If, for example, a CRC owner was in trouble, and started to try and save money by not meeting the employers’ contribution to the LGPS, the pension scheme managers (GMPF in probation and West Yorkshire in the FCS) would notice and alert us and their trustees. For good measure, Napo is in regular conversation with both, in particular the GMPF and ask for periodic reports on failures to make contributions. To date the only significant problems have been with the NPS where HR processing continues to be chaotic.
Napo also recognised the risk of a CRC owner going bust prior to the probation split and pressed on this issue – leading to the additional protection of a secretary of state’s pension guarantee meaning that the MoJ is additionally committed to meeting any possible shortfalls in full.
Dean explains: “We have many concerns about the risk of one of the CRC owners doing a Carillion. The parallels are obvious.
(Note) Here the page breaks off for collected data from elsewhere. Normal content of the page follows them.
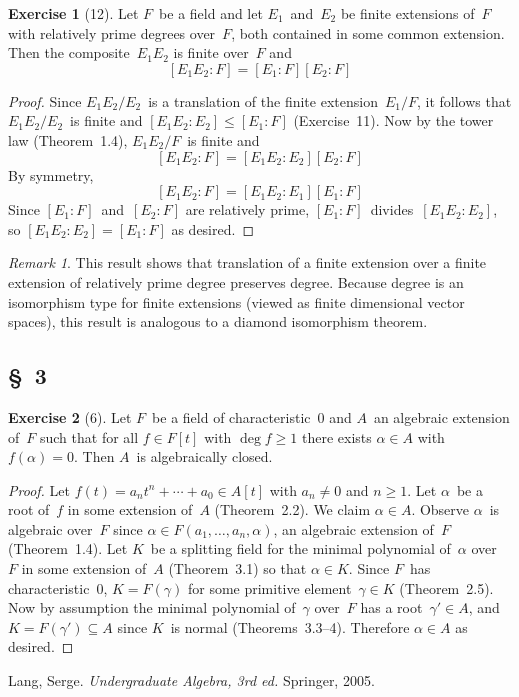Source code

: \documentclass[letterpaper,12pt]{article}
\theoremstyle{definition}
\newtheorem*{exer}{Exercise}
\theoremstyle{remark}
\newtheorem*{rmk}{Remark}
\theoremstyle{direction}
\begin{document}
\begin{exer}[12]
Let \(F\)~be a field and let \(E_1\)~and~\(E_2\) be finite extensions of~\(F\) with relatively prime degrees over~\(F\), both contained in some common extension. Then the composite~\(E_1E_2\) is finite over~\(F\) and
\[[E_1E_2:F]=[E_1:F][E_2:F]\]
\end{exer}
\begin{proof}
Since \(E_1E_2/E_2\)~is a translation of the finite extension~\(E_1/F\), it follows that \(E_1E_2/E_2\)~is finite and \([E_1E_2:E_2]\le[E_1:F]\) (Exercise~11). Now by the tower law (Theorem~1.4), \(E_1E_2/F\)~is finite and
\[[E_1E_2:F]=[E_1E_2:E_2][E_2:F]\]
By symmetry,
\[[E_1E_2:F]=[E_1E_2:E_1][E_1:F]\]
Since \([E_1:F]\)~and~\([E_2:F]\) are relatively prime, \([E_1:F]\)~divides~\([E_1E_2:E_2]\), so \([E_1E_2:E_2]=[E_1:F]\) as desired.
\end{proof}
\begin{rmk}
This result shows that translation of a finite extension over a finite extension of relatively prime degree preserves degree. Because degree is an isomorphism type for finite extensions (viewed as finite dimensional vector spaces), this result is analogous to a diamond isomorphism theorem.
\end{rmk}

\subsection*{\S~3}
\begin{exer}[6]
Let \(F\)~be a field of characteristic~\(0\) and \(A\)~an algebraic extension of~\(F\) such that for all \(f\in F[t]\) with \(\deg f\ge1\) there exists \(\alpha\in A\) with \(f(\alpha)=0\). Then \(A\)~is algebraically closed.
\end{exer}
\begin{proof}
Let \(f(t)=a_nt^n+\cdots+a_0\in A[t]\) with \(a_n\ne0\) and \(n\ge1\). Let \(\alpha\)~be a root of~\(f\) in some extension of~\(A\) (Theorem~2.2). We claim \(\alpha\in A\). Observe \(\alpha\)~is algebraic over~\(F\) since \(\alpha\in F(a_1,\ldots,a_n,\alpha)\), an algebraic extension of~\(F\) (Theorem~1.4). Let \(K\)~be a splitting field for the minimal polynomial of~\(\alpha\) over~\(F\) in some extension of~\(A\) (Theorem~3.1) so that \(\alpha\in K\). Since \(F\)~has characteristic~\(0\), \(K=F(\gamma)\) for some primitive element~\(\gamma\in K\) (Theorem~2.5). Now by assumption the minimal polynomial of~\(\gamma\) over~\(F\) has a root~\(\gamma'\in A\), and \(K=F(\gamma')\subseteq A\) since \(K\)~is normal (Theorems~3.3--4). Therefore \(\alpha\in A\) as desired.
\end{proof}

\begin{thebibliography}{0}
 Lang, Serge. \textit{Undergraduate Algebra, 3rd ed.} Springer, 2005.
\end{thebibliography}
\end{document}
However, the pension risk is one we can offer reassurance on mostly because we’ve been on to it from the start of TR.”
However, Napo does have some concerns about CRC staff if an owner went bust. “When Carillion went the MoJ was quick to reassure their staff in prisons that they would make sure they were paid and secure their jobs. In all honesty they couldn’t offer the same reassurance to NPS staff as they can’t guarantee their existing staff are being paid right every month now. They have very limited capacity to absorb a failing or failed contract – undoubtedly one of the key reasons why they keep throwing more money at the contracts to keep them going,” he added.